Collected data -
*** Begin section ***
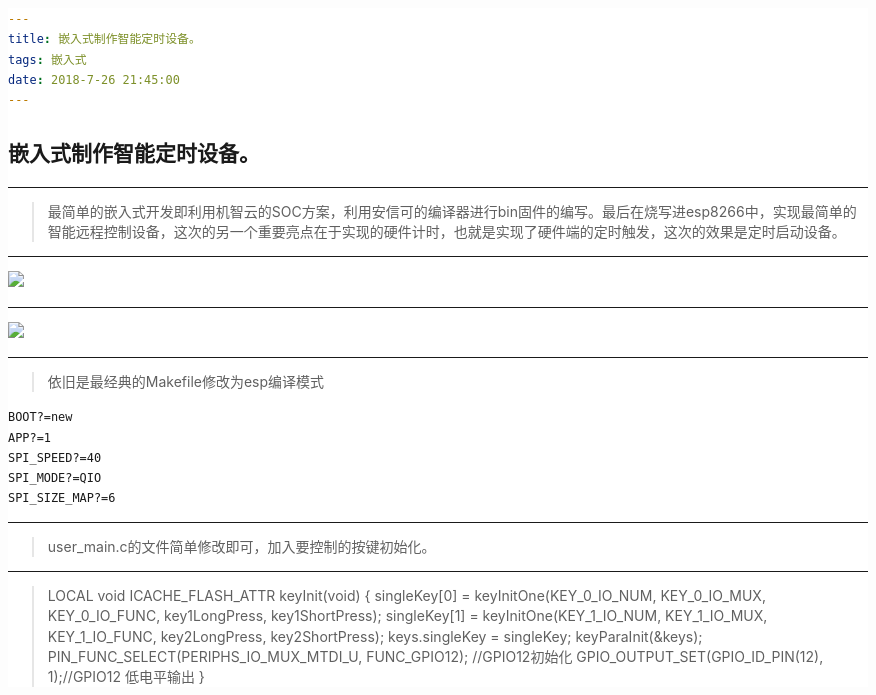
 ```yaml
---
title: 嵌入式制作智能定时设备。
tags: 嵌入式
date: 2018-7-26 21:45:00
---
```


嵌入式制作智能定时设备。
------------


------------

> 最简单的嵌入式开发即利用机智云的SOC方案，利用安信可的编译器进行bin固件的编写。最后在烧写进esp8266中，实现最简单的智能远程控制设备，这次的另一个重要亮点在于实现的硬件计时，也就是实现了硬件端的定时触发，这次的效果是定时启动设备。


----------


![](https://i.loli.net/2018/07/26/5b59ae5991f05.jpg)

----------


![](https://i.loli.net/2018/07/26/5b59adbe298d2.png)


----------


> 依旧是最经典的Makefile修改为esp编译模式

```
BOOT?=new
APP?=1
SPI_SPEED?=40
SPI_MODE?=QIO
SPI_SIZE_MAP?=6
```

----------


> user_main.c的文件简单修改即可，加入要控制的按键初始化。


----------

> LOCAL void ICACHE_FLASH_ATTR keyInit(void)
{
    singleKey[0] = keyInitOne(KEY_0_IO_NUM, KEY_0_IO_MUX, KEY_0_IO_FUNC,
                                key1LongPress, key1ShortPress);
    singleKey[1] = keyInitOne(KEY_1_IO_NUM, KEY_1_IO_MUX, KEY_1_IO_FUNC,
                                key2LongPress, key2ShortPress);
    keys.singleKey = singleKey;
    keyParaInit(&keys);
    PIN_FUNC_SELECT(PERIPHS_IO_MUX_MTDI_U, FUNC_GPIO12); //GPIO12初始化
    GPIO_OUTPUT_SET(GPIO_ID_PIN(12), 1);//GPIO12 低电平输出
}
*** End section ***
Retype, without changes, the lines from the line holding "key2LongPress, key2ShortPress);" to the end of the data, both ends included.

Answer area -
                                key2LongPress, key2ShortPress);
    keys.singleKey = singleKey;
    keyParaInit(&keys);
    PIN_FUNC_SELECT(PERIPHS_IO_MUX_MTDI_U, FUNC_GPIO12); //GPIO12初始化
    GPIO_OUTPUT_SET(GPIO_ID_PIN(12), 1);//GPIO12 低电平输出
}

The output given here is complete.